# A course that's more hard than fun?



## wildo (Jul 27, 2006)

Oh yeah! Can you believe I'd even say that? Yes- this is a course that borders on my own "fun" scale as being, well, not fun. I've seen some crazy courses before- but wow this looks difficult. I'd still love to run it though, lol!!
:silly:


----------



## BlackthornGSD (Feb 25, 2010)

It's designed to be *hard* -- what a neat vid, tho.


----------



## Shade (Feb 20, 2012)

Wow that dog can JUMP!  That was awesome!


----------



## wildo (Jul 27, 2006)

I know it's designed to be hard, lol. I'm just sayin'... Man- it's REALLY hard. It could be frustrating without some very serious skill. I think the Number 7 jump after the broad jump would be sooooooooooo hard to get. I do really like how that Fred guy handled the intro- 1 through 8.


----------



## Dainerra (Nov 14, 2003)

all I can say is WOW. 

yes, not a course I could run myself, but it was definitely fun to watch. It was just beautiful!


----------



## Dainerra (Nov 14, 2003)

and now that I've wasted all this time watching agility on youtube I need a nap!


----------



## MaggieRoseLee (Aug 17, 2001)

Interesting because it shows how agility is still such a changing sport. The types of coursed being designed and how they are being handled. You would NOT have seen a course like this 10 (5?) years ago in any venue.

The 'new' handling thing is interesting too (and, BTW why taking classes with a good instructor if you don't have people like Wildo finding this stuff  ). One of the handling moves that make the way the guy does this line so smoothly is a 'new' thing called by some as the 'Ass Pass' (though I'm thinking there's another name for it!).

http://agilitynerd.com/blog/agility/journal/ketscher-rename.html <-- ass pass





 




 
It's what he does from 2 to three that has the dog take the jump and go around behind him from 2 to 3...

Then the fact he's doing TONS of blind crosses when that was such a HUGE 'no no ' even just a couple of years ago according to many handling methods. Cause you take your eye off the dog. 

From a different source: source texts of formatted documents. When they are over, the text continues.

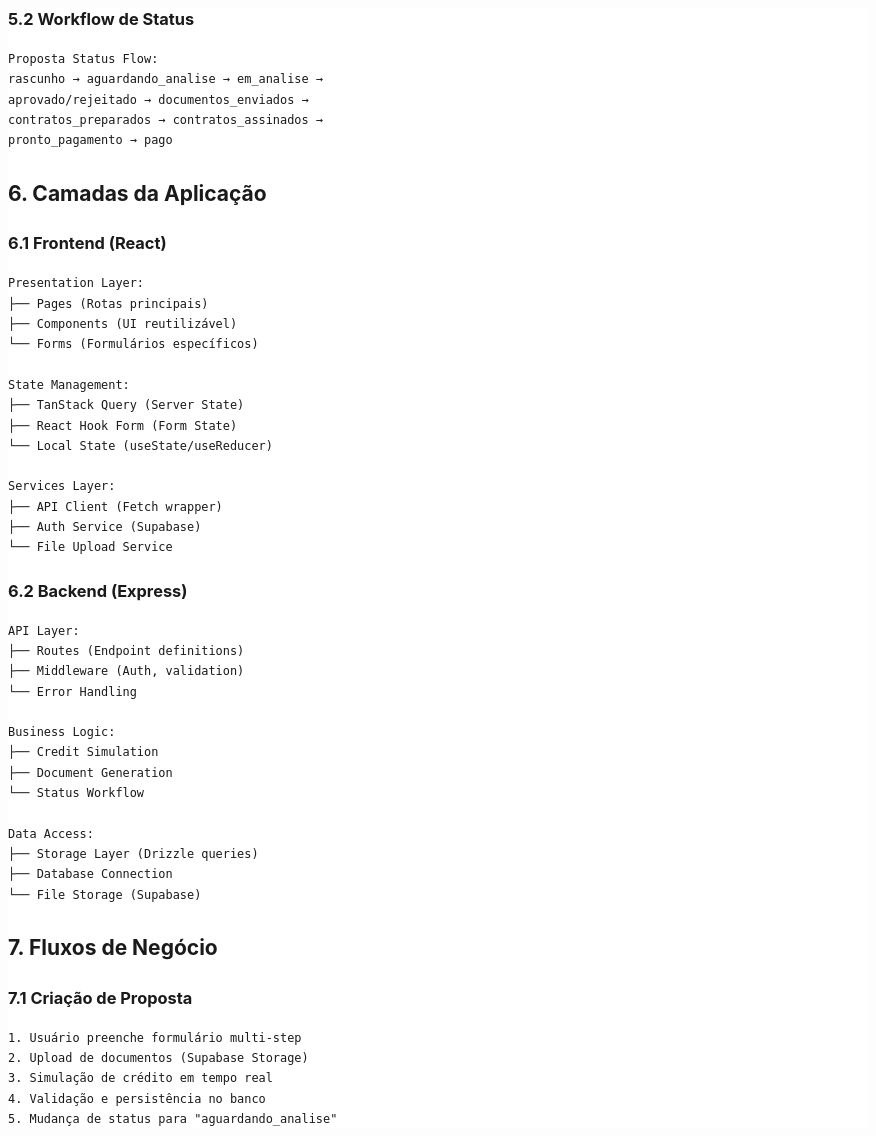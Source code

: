 ### 5.2 Workflow de Status
```
Proposta Status Flow:
rascunho → aguardando_analise → em_analise → 
aprovado/rejeitado → documentos_enviados → 
contratos_preparados → contratos_assinados → 
pronto_pagamento → pago
```

## 6. Camadas da Aplicação

### 6.1 Frontend (React)
```
Presentation Layer:
├── Pages (Rotas principais)
├── Components (UI reutilizável)
└── Forms (Formulários específicos)

State Management:
├── TanStack Query (Server State)
├── React Hook Form (Form State)
└── Local State (useState/useReducer)

Services Layer:
├── API Client (Fetch wrapper)
├── Auth Service (Supabase)
└── File Upload Service
```

### 6.2 Backend (Express)
```
API Layer:
├── Routes (Endpoint definitions)
├── Middleware (Auth, validation)
└── Error Handling

Business Logic:
├── Credit Simulation
├── Document Generation
└── Status Workflow

Data Access:
├── Storage Layer (Drizzle queries)
├── Database Connection
└── File Storage (Supabase)
```

## 7. Fluxos de Negócio

### 7.1 Criação de Proposta
```
1. Usuário preenche formulário multi-step
2. Upload de documentos (Supabase Storage)
3. Simulação de crédito em tempo real
4. Validação e persistência no banco
5. Mudança de status para "aguardando_analise"
```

Wonderfully made video, fun to watch. How about that weavepole entry!!

aw:


----------



## wildo (Jul 27, 2006)

I don't believe that was a ketschker at jump #2 in the original video, MRL- though I agree at first glance it looks like it. I'm pretty sure that a ketschker requires a change of side- specifically via a blind cross. What that Fred guy did is a modified reverse flow pivot. Steve mentioned this at the handling seminar I went to in discussing serps and threadles. I just checked my notes on threadles and here's what Steve said about such a move:


Old School- People did a very strict Greg Derrett-like style of handling serps/threadles where they wouldn't cue the next move until the dog actually landed. Handlers would wait until the dog had landed prior to indicating that they need to turn back in.
Intermediate- Here, people (and GD mentions this in his handling videos) started blending the pull through with the push. This is the genisis of the reverse flow pivot. You're still pushing them over, but you're also using your off hand to cue that they will be turning back into you. And you're giving that cue prior to take off.
New School (cool kids)- The "cool kids" as Steve put it are taking it one step further and doing the reverse flow pivot while running backwards. They have removed the need for the off hand since they've turned into the dog. You'd almost call it a "reverse flick" of sorts.

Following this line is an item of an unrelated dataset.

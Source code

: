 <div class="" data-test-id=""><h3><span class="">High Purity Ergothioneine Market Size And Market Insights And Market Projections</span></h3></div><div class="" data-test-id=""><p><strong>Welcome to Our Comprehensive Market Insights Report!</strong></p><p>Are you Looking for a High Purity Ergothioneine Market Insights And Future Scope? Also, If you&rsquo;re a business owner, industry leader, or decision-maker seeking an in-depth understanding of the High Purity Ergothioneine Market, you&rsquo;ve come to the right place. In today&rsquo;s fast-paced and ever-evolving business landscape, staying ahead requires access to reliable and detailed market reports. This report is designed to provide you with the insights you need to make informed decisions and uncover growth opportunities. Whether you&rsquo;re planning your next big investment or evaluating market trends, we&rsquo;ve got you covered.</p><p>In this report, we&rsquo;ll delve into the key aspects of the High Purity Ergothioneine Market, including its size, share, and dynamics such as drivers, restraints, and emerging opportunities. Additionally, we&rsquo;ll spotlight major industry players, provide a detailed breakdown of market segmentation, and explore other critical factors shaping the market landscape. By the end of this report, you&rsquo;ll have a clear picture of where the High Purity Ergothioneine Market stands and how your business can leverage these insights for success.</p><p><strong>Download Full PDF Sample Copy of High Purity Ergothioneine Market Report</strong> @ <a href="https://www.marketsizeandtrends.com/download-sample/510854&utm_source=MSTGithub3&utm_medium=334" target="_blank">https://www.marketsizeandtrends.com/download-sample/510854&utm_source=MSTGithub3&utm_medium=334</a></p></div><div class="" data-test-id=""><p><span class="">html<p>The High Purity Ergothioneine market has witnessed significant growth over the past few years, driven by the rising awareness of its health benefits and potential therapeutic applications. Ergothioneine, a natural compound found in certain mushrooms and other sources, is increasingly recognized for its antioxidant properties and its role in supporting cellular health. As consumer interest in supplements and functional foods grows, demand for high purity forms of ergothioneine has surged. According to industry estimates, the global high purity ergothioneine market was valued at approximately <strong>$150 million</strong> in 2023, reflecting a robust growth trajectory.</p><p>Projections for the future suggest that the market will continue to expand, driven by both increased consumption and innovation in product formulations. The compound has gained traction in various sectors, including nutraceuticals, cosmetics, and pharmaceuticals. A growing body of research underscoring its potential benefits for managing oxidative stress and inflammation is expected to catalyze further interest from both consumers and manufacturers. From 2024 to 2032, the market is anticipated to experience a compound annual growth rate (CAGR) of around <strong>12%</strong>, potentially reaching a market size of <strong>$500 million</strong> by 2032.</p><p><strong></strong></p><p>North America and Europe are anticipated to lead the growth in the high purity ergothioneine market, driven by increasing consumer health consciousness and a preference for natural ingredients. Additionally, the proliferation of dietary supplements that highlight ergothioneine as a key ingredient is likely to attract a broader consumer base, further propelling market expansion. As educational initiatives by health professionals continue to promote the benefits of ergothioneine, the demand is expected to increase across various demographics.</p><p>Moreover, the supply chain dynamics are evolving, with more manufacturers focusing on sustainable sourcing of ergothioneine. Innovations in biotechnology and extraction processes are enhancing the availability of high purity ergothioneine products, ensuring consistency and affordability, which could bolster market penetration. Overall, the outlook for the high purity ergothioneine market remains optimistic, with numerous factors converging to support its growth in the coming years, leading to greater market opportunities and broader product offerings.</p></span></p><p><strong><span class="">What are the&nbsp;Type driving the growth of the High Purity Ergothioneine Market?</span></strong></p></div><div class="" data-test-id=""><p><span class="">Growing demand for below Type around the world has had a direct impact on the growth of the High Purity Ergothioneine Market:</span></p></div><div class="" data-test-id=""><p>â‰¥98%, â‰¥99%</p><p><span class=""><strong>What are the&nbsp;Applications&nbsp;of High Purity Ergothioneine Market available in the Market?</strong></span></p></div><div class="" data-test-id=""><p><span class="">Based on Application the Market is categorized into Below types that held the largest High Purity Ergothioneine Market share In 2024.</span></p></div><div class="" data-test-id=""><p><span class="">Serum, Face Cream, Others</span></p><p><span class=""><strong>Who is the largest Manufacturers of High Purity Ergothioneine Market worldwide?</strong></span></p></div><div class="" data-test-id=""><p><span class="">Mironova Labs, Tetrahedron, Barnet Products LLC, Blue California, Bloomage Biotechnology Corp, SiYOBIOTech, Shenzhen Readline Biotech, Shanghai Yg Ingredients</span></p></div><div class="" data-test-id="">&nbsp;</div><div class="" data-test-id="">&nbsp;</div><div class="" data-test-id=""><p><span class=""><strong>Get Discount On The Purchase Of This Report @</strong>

But the key with the reverse flick is that the dog remains on the same handler side. In the video, the dog comes out of the tunnel on the handler's left. The handler turns into the dog and flips him over the jump while running backwards. The handler then picks the dog up on the left again. 

In a kerschker (ass pass) the handler would still turn into the dog and do a "reverse flick" but the difference is that the kerschker ALSO includes a blind cross where the handler will pick the dog up on the opposite side. In this case, the handler would have picked the dog up on the right side. In fact, in rewatching the video, the dog almost _does_ blind cross at the landing of jump two. The handler caught it and picked the dog back up on his left. Had the dog actually BC'ed there, it would have been a ketschker/ass pass.


----------



## MaggieRoseLee (Aug 17, 2001)

wildo said:


> I don't believe that was a ketschker at jump #2 in the original video, MRL- though I agree at first glance it looks like it. I'm pretty sure that a ketschker requires a change of side- specifically via a blind cross. What that Fred guy did is a modified reverse flow pivot. Steve mentioned this at the handling seminar I went to in discussing serps and threadles. I just checked my notes on threadles and here's what Steve said about such a move:
> 
> 
> In a kerschker (ass pass) the handler would still turn into the dog and do a "reverse flick" but the difference is that the kerschker ALSO includes a blind cross where the handler will pick the dog up on the opposite side. In this case, the handler would have picked the dog up on the right side.* In fact, in rewatching the video, the dog almost does blind cross at the landing of jump two.* The handler caught it and picked the dog back up on his left. Had the dog actually BC'ed there, it would have been a ketschker/ass pass.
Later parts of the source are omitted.